**PROBLEM TO WORK ON:**
Repeat exactly the lines below that lie between the line with "2. Run the below command" and the line with "above will bundle", counting both of those lines as part of the answer.

★ ★ ★ ★ ★ ★ ★

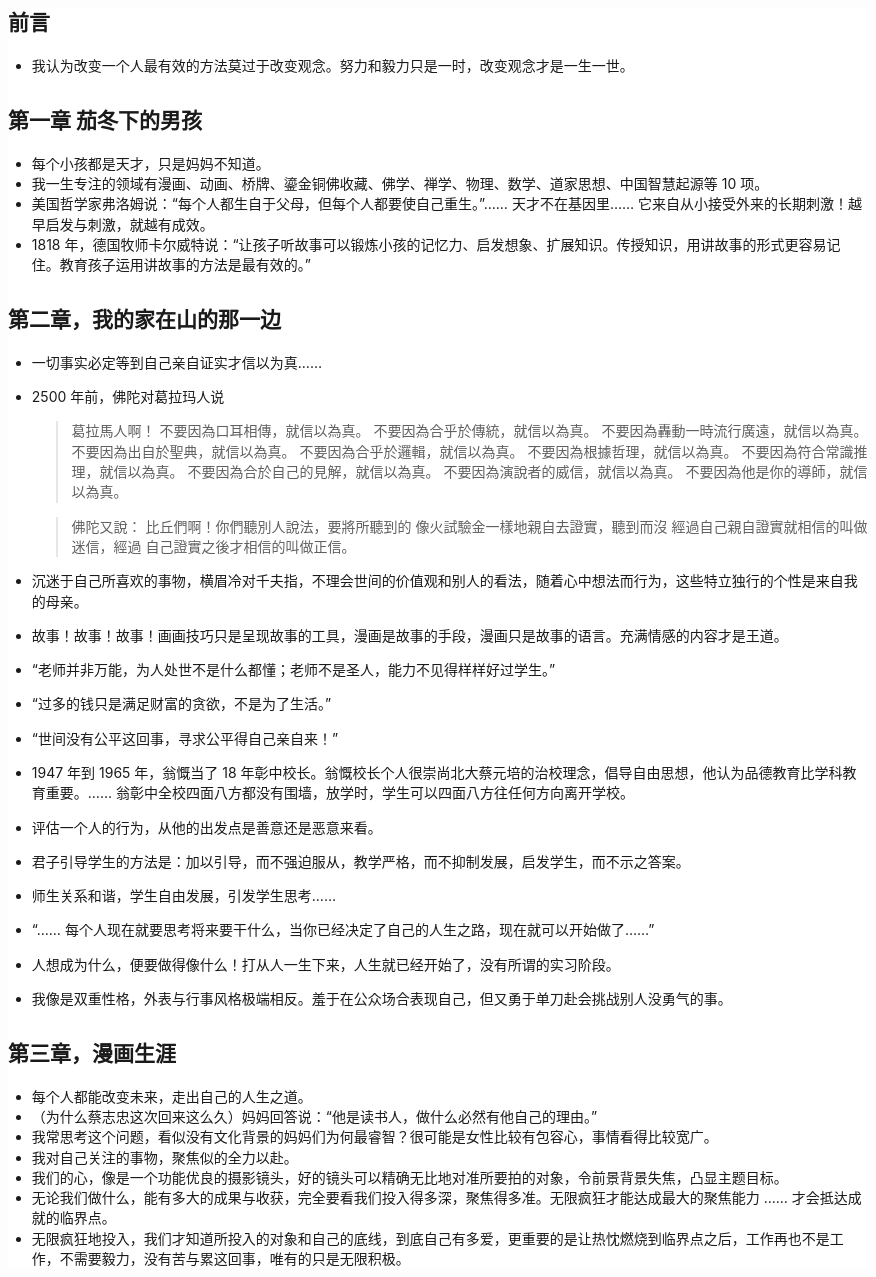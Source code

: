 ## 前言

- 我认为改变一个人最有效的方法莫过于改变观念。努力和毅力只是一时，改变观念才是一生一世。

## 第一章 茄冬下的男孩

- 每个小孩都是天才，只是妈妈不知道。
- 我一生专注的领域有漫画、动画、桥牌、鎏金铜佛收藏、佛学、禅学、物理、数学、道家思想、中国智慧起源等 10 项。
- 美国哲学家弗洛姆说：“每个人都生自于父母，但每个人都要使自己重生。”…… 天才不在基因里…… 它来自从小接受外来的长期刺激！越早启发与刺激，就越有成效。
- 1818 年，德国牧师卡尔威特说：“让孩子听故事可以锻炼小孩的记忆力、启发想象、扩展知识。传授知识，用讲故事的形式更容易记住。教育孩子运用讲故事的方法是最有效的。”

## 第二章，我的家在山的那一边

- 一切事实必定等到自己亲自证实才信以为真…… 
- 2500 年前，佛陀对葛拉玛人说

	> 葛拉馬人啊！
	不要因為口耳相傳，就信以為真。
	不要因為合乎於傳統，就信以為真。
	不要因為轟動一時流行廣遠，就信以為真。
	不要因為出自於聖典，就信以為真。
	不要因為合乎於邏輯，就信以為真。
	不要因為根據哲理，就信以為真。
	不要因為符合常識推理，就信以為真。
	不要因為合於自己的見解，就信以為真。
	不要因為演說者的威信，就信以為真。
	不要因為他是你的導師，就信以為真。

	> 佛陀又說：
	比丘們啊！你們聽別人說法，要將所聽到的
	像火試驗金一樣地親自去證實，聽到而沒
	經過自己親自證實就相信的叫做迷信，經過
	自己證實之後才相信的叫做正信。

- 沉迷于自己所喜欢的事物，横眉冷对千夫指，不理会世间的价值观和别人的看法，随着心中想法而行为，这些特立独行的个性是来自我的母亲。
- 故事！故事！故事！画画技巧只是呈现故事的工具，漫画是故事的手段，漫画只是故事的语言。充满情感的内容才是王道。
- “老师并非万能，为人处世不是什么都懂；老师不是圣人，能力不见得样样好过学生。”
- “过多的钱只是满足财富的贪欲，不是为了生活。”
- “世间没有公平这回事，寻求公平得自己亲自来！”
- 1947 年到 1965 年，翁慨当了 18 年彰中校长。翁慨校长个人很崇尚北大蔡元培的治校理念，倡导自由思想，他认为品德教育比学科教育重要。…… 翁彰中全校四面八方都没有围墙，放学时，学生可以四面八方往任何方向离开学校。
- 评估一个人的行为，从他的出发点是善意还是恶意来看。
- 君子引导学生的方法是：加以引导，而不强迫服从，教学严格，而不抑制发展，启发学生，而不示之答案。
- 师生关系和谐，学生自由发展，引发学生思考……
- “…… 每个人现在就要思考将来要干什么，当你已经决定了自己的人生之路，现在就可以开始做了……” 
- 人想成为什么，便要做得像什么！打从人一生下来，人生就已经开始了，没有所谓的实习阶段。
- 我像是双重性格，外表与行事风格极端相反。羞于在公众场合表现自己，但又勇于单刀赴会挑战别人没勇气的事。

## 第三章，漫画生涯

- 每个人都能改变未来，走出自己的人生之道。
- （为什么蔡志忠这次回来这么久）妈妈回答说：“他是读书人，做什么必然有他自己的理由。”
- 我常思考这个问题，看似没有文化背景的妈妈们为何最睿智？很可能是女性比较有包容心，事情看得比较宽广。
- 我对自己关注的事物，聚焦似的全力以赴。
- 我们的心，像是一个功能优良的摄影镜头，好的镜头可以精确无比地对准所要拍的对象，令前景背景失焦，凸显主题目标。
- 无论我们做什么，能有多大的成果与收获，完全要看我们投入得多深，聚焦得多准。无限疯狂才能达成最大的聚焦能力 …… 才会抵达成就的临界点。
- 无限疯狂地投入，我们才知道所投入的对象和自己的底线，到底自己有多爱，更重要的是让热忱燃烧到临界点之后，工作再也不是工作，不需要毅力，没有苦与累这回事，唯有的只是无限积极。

★ ★ ★ ★ ★ ★ ★

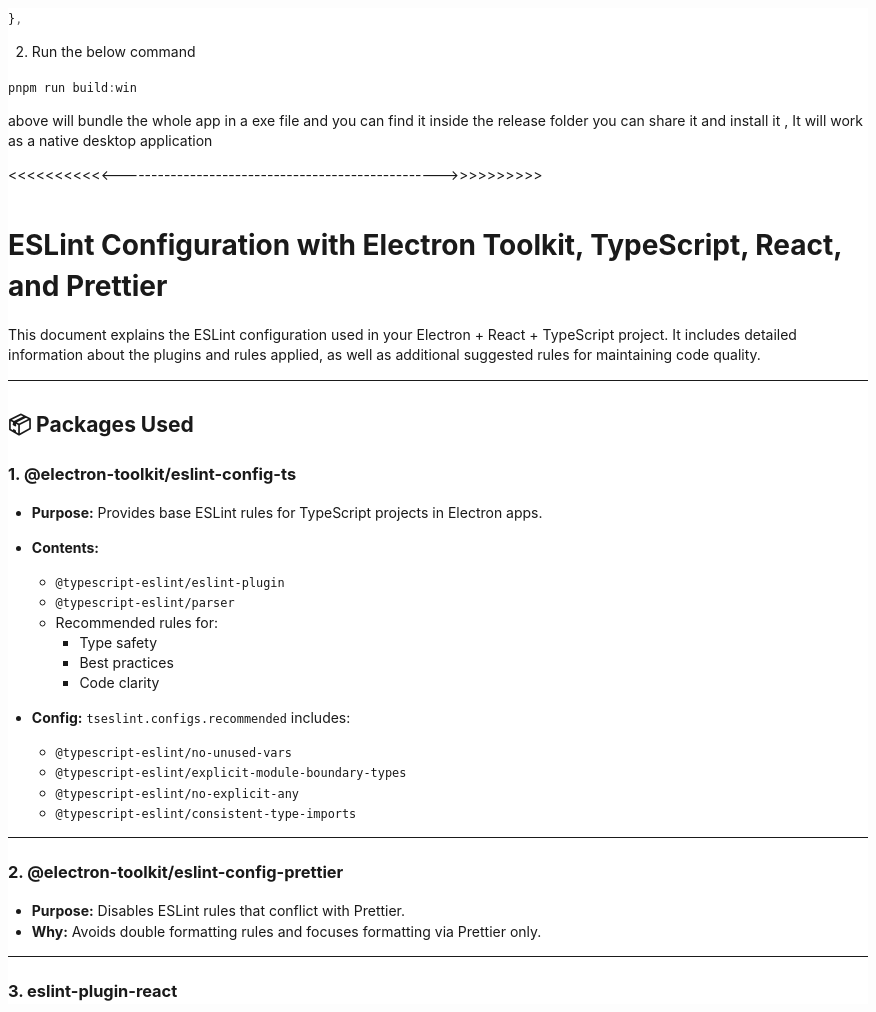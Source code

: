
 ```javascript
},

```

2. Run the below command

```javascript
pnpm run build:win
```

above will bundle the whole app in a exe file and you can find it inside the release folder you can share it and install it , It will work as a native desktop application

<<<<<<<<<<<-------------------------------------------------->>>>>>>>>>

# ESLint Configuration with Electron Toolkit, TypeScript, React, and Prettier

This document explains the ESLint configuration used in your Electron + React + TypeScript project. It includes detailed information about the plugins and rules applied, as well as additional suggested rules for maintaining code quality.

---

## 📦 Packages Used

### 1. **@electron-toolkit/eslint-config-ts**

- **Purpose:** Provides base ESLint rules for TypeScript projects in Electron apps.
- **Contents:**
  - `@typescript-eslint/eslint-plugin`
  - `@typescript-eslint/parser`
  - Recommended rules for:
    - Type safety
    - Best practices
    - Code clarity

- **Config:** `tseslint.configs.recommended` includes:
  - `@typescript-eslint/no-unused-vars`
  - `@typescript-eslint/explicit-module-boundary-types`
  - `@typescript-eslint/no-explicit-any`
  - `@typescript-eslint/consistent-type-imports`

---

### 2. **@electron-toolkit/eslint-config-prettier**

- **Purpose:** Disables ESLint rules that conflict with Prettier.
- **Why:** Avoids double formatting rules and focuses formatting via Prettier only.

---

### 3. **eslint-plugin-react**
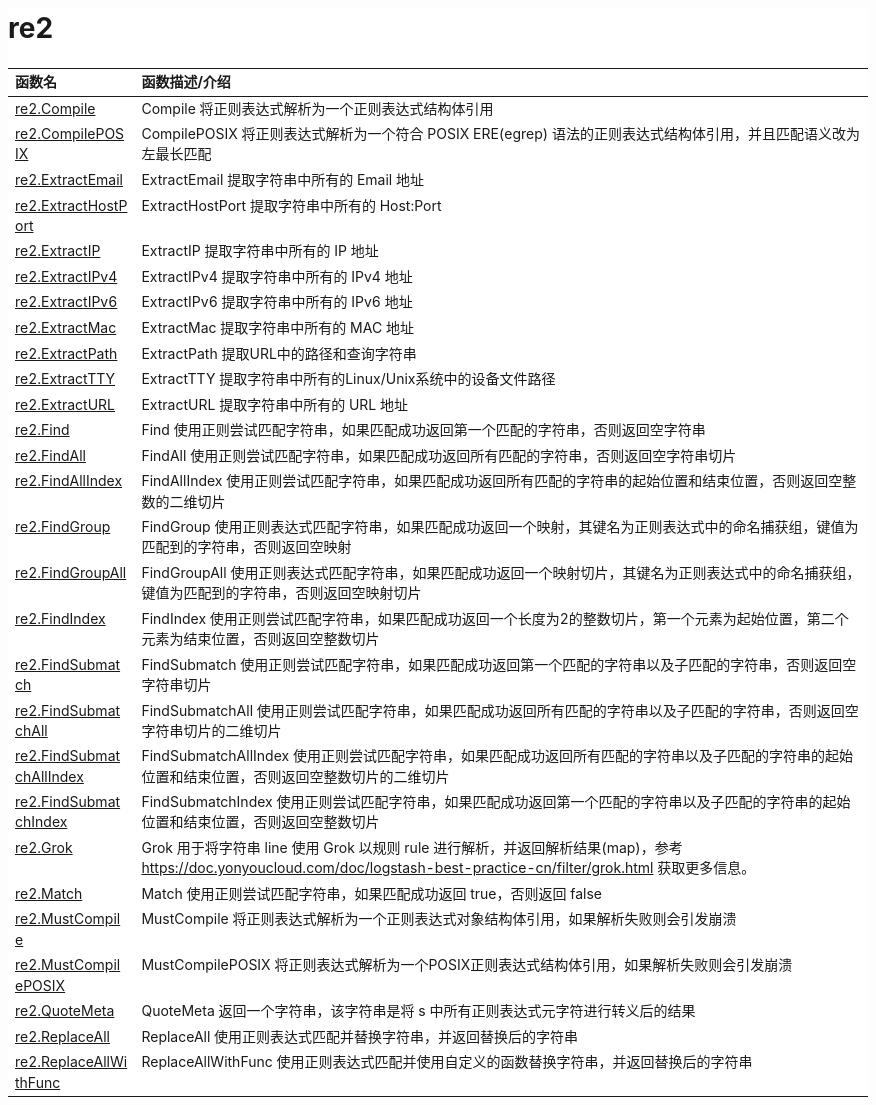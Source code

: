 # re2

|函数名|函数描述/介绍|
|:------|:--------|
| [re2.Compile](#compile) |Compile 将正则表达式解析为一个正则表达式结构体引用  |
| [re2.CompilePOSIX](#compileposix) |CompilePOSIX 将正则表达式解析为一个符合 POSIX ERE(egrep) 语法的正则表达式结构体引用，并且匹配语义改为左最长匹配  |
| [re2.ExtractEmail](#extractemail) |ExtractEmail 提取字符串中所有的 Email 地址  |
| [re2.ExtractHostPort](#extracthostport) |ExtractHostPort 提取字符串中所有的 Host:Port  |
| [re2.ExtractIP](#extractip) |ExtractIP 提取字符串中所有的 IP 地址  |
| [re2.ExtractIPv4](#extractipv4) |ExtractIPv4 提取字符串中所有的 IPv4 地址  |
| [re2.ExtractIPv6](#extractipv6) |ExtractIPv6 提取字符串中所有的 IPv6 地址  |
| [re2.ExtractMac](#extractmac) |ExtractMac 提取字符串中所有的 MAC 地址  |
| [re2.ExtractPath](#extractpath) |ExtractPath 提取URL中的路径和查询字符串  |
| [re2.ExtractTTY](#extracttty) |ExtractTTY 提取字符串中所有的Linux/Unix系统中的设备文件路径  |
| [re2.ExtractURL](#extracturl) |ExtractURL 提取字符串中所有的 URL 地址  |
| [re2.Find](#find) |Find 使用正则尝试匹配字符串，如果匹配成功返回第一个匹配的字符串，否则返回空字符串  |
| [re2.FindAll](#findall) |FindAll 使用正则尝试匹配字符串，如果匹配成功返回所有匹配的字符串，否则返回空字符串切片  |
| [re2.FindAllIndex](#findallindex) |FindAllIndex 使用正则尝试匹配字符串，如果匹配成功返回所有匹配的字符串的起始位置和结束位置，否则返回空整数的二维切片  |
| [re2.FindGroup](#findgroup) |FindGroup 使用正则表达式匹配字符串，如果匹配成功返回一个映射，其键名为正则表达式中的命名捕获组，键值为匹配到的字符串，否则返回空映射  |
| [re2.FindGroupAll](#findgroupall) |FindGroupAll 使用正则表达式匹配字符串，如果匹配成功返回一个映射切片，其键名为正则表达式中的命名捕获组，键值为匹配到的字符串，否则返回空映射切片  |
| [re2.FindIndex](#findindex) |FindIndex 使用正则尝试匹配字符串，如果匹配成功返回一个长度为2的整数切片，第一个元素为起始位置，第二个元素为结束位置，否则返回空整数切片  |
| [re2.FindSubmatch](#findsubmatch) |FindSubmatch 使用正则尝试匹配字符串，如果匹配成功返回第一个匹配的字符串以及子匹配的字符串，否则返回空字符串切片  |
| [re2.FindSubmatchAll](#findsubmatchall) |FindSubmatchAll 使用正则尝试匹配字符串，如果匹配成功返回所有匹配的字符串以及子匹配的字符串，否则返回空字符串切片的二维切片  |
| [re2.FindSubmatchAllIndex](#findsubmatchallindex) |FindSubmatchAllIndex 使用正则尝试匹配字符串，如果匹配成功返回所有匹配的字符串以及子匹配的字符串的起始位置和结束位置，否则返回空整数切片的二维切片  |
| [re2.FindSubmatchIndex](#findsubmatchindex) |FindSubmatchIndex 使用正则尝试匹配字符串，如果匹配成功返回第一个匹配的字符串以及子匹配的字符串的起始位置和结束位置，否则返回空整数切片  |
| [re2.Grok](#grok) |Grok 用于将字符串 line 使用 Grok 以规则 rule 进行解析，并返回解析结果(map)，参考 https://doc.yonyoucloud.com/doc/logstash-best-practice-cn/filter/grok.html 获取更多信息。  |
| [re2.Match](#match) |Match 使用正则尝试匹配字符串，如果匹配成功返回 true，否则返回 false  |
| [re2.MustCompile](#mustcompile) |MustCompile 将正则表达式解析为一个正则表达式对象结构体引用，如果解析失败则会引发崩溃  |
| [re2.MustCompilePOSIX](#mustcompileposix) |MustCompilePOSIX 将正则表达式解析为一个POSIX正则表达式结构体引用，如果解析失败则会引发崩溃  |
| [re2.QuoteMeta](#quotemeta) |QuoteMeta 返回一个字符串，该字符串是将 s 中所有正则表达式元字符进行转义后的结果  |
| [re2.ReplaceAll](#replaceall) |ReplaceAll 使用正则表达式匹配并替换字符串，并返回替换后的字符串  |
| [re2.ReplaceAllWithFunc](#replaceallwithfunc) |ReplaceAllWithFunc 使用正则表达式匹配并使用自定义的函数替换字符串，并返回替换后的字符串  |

★ ★ ★ ★ ★ ★ ★

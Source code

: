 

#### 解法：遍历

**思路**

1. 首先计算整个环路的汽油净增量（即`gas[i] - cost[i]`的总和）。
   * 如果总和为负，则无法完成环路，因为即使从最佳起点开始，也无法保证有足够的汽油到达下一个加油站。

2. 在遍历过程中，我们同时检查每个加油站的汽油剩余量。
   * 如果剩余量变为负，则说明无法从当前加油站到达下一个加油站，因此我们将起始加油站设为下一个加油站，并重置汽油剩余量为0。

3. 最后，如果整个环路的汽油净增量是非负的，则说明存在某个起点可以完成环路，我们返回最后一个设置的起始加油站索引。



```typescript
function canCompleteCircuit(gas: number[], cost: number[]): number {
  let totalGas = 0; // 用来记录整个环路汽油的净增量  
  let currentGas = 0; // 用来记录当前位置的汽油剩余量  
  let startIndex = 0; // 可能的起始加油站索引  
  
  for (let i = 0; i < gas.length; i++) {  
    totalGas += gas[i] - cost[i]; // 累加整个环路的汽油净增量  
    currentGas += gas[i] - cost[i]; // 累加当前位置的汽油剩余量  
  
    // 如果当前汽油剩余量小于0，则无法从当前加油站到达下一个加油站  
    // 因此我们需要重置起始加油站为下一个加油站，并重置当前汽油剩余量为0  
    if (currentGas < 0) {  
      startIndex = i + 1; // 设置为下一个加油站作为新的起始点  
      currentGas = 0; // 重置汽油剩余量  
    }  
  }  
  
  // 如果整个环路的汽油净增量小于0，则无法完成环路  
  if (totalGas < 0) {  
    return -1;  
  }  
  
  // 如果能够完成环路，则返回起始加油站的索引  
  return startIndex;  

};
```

★ ★ ★ ★ ★ ★ ★

**PROBLEM SOLUTION:**
2. Run the below command

```javascript
pnpm run build:win
```

above will bundle the whole app in a exe file and you can find it inside the release folder you can share it and install it , It will work as a native desktop application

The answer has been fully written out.